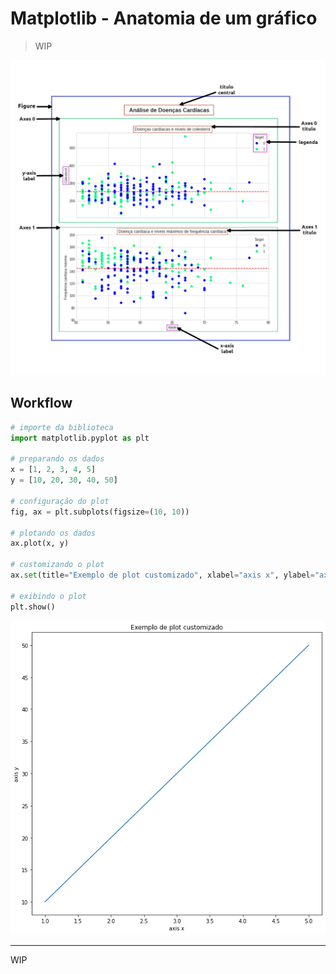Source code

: # Matplotlib - Anatomia de um gráfico

>WIP

![matplotlib anatomia](images/anatomia-matplotlib.png)

## Workflow

```python
# importe da biblioteca
import matplotlib.pyplot as plt

# preparando os dados
x = [1, 2, 3, 4, 5]
y = [10, 20, 30, 40, 50]

# configuração do plot
fig, ax = plt.subplots(figsize=(10, 10))

# plotando os dados
ax.plot(x, y)

# customizando o plot
ax.set(title="Exemplo de plot customizado", xlabel="axis x", ylabel="axis y")

# exibindo o plot
plt.show()
```

![matplotlib plot custom](images/plot-custom.png)

---

WIP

» Action item:
Check each line of the records for the string "dados" and state how many lines contain it. Give only the number.

» Response box:
2